Tuesday, December 1, 2009

There has been a fundamental change in attitude to immigration

POSITIVE attitudes to immigration are weathering the economic downturn, suggesting there has been a fundamental shift away from viewing migrants as scapegoats for societal problems.

The Mapping Social Cohesion Survey of 3500 people, to be released today, shows that only 37 per cent of Australians believe the migrant intake is too high, virtually unchanged from when the economy was booming in 2007.

It is also well down from the 60-70 per cent range during the recession-hit early 1990s and the height of Hansonism in 1996-98.

But the survey underscored the potential for ethnic tensions to flare in some poor areas, finding that nearly 70 per cent of long-time Australians living in areas with large numbers of immigrants believed too many were coming into the country.

These areas also tended to be economically disadvantaged, suggesting they could become trouble spots if the economy worsened and unemployment jumped significantly.

Report author Andrew Markus of Monash University said: "The potential is that if the economy goes sour and we again find ourselves in a situation of 10-15 per cent unemployment, we may have a different outcome

(to the positive survey results) in areas of high immigrant concentration."

Professor Markus said he was surprised that attitudes about migrants had not been hardened by the economic downturn.
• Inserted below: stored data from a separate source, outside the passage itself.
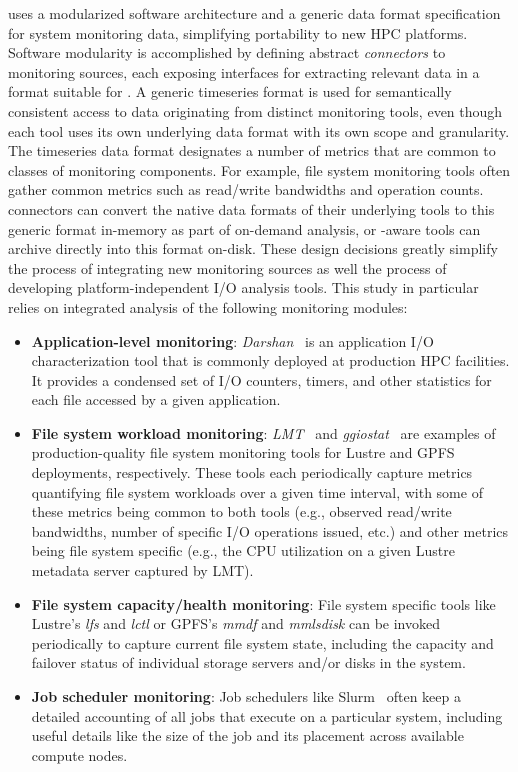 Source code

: \tokio uses a modularized software architecture and a generic data format
specification for system monitoring data, simplifying portability to new HPC
platforms. Software modularity is accomplished by defining abstract
\textit{connectors} to monitoring sources, each exposing interfaces for
extracting relevant data in a format suitable for \tokio.  A generic
timeseries format is used for semantically consistent access to data
originating from distinct monitoring tools, even though each tool uses its
own underlying data format with its own scope and granularity.
The timeseries data format designates a number of metrics
that are common to classes of monitoring components.  For example, file system
monitoring tools often gather common metrics such as read/write bandwidths
and operation counts. \tokio connectors can convert the native data formats
of their underlying tools to this generic format in-memory as part of
on-demand analysis, or \tokio-aware tools can archive directly into this
format on-disk. These design decisions greatly simplify the process of
integrating new monitoring sources as well the process of developing
platform-independent I/O analysis tools.  This study in particular relies on
integrated analysis of the following monitoring modules:

\begin{itemize}[leftmargin=*]
\item \textbf{Application-level monitoring}: \textit{Darshan}~\cite{Carns2009} is an application I/O characterization tool that is commonly deployed at production HPC facilities. It provides a condensed set of I/O counters, timers, and other statistics for each file accessed by a given application.

\item \textbf{File system workload monitoring}: \textit{LMT}~\cite{lmt} and \textit{ggiostat}~\cite{Lockwood2017} are examples of 
production-quality file system monitoring tools for Lustre and GPFS deployments, respectively. These tools each periodically capture metrics quantifying file system workloads over a given time interval, with some of these metrics being common to both tools (e.g., observed read/write bandwidths, number of specific I/O operations issued, etc.) and other metrics being file system specific (e.g., the CPU utilization on a given Lustre metadata server captured by LMT).

\item \textbf{File system capacity/health monitoring}: File system specific tools like Lustre's \textit{lfs} and \textit{lctl} or GPFS's \textit{mmdf} and \textit{mmlsdisk} can be invoked periodically to capture current file system state, including the capacity and failover status of individual storage servers and/or disks in the system.

\item \textbf{Job scheduler monitoring}: Job schedulers like Slurm~\cite{2003slurm} often keep a detailed accounting of all jobs that execute on a particular system, including useful details like the size of the job and its placement across available compute nodes.
\end{itemize}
When Australia was last in recession, in 1991, anti-immigration sentiment was measured at a 30-year high.

In the latest survey, 68 per cent of respondents agreed that immigration made the country stronger, while only 9 per cent had strongly negative views on immigration and diversity.

Business tycoon Peter Scanlon, whose Scanlon Foundation funds the survey, said the positive views on immigration suggested there had been a fundamental shift in attitudes.

He said migrants were no longer seen as "scapegoats" for problems but as key to helping offset Australia's ageing population. "There is an enormous maturity that has grown since the 1980s about understanding the role that diversity plays, and that it is part of Australia," Mr Scanlon said.

Professor Markus said the data highlighted the need to address public safety and crime in poorer areas with large immigrant populations.